But back to Constantine. When I said that Constantine appears to have had a genuine conversion, I do not mean to say that he looked on the Christian faith from what we might call a purely “religious” perspective without a social or political element to it (I should stress that ancient people saw religion and politics so bound up together that they did not speak of them as different entities; there is actually no Greek word that corresponds to what we call “religion”). He was, above all else, the emperor of Rome, and no one at that time believed in what we today call the separation of church and state. Indeed, under all the preceding pagan emperors, there had very much been a sense of the unity of religious practice and state policy. During the reigns of all the earlier emperors it was believed that the pagan gods of Rome had made Rome great, and in response, the Roman rulers promoted the worship of the Roman gods. Constantine too saw the political value of religion. This does not mean that he did not really “believe” the Christian message, just that he also saw its social, cultural, and political utility. It was precisely this potential utility that upset Constantine when he learned that an enormous controversy was creating rifts in Christian communities. It all had to do with whether Christ was equal with God or was instead subordinate to him as a divine being who came into existence at some point in time.

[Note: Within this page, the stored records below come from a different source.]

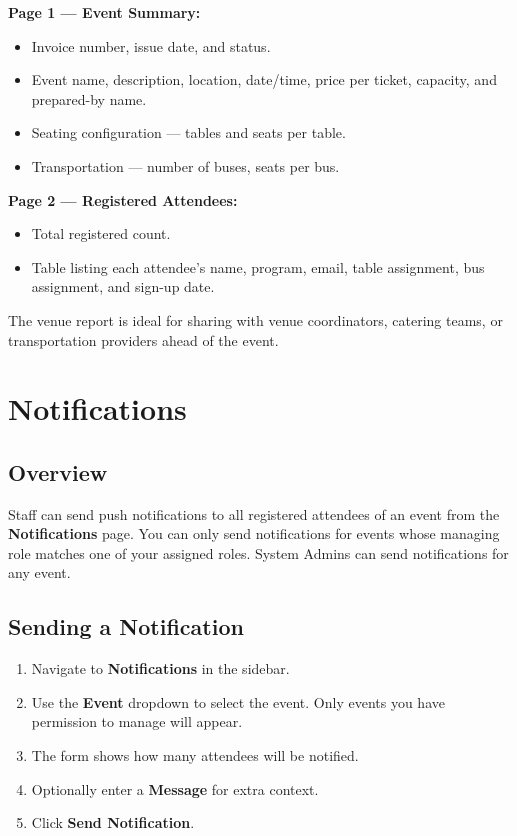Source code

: \documentclass[12pt, twoside]{report}
\newcommand{\uielem}[1]{\textbf{#1}}
\begin{document}
\textbf{Page 1 --- Event Summary:}
\begin{itemize}
  \item Invoice number, issue date, and status.
  \item Event name, description, location, date/time, price per ticket,
        capacity, and prepared-by name.
  \item Seating configuration --- tables and seats per table.
  \item Transportation --- number of buses, seats per bus.
\end{itemize}

\textbf{Page 2 --- Registered Attendees:}
\begin{itemize}
  \item Total registered count.
  \item Table listing each attendee's name, program, email, table
        assignment, bus assignment, and sign-up date.
\end{itemize}

\begin{tipbox}
The venue report is ideal for sharing with venue coordinators, catering
teams, or transportation providers ahead of the event.
\end{tipbox}



\chapter{Notifications}


\section{Overview}

Staff can send push notifications to all registered attendees of an event
from the \uielem{Notifications} page. You can only send notifications for
events whose managing role matches one of your assigned roles. System Admins
can send notifications for any event.

\section{Sending a Notification}

\begin{enumerate}
  \item Navigate to \uielem{Notifications} in the sidebar.
  \item Use the \uielem{Event} dropdown to select the event. Only events
        you have permission to manage will appear.
  \item The form shows how many attendees will be notified.
  \item Optionally enter a \uielem{Message} for extra context.
  \item Click \uielem{Send Notification}.
\end{enumerate}
\end{document}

Scholars have suggested several reasons why the emperor would have even the slightest interest in getting involved in these internal Christian debates. There can be no disputing the fact that he did so. A biography written by Eusebius of Caesarea,
The Life of the Blessed Emperor Constantine
, reproduces a letter Constantine sent to Arius and Alexander in which he tried to get them to see eye-to-eye on the theological issue dividing them. The letter suggests that Constantine understood Christianity as a potentially unifying force in his socially and culturally disunified empire. Looked at even from a disinterested point of view, Christianity could be seen as a religion that stresses unity and oneness. There is one God (not lots of gods). God has one Son. There is one way of salvation. There is only one truth. There is “one Lord, one faith, and one baptism” (Eph. 4:5). The creation is united with God, its creator; God is united with his Son; his Son is united with his people; and the salvation he brings makes his people united with God. The religion is all about oneness, unity.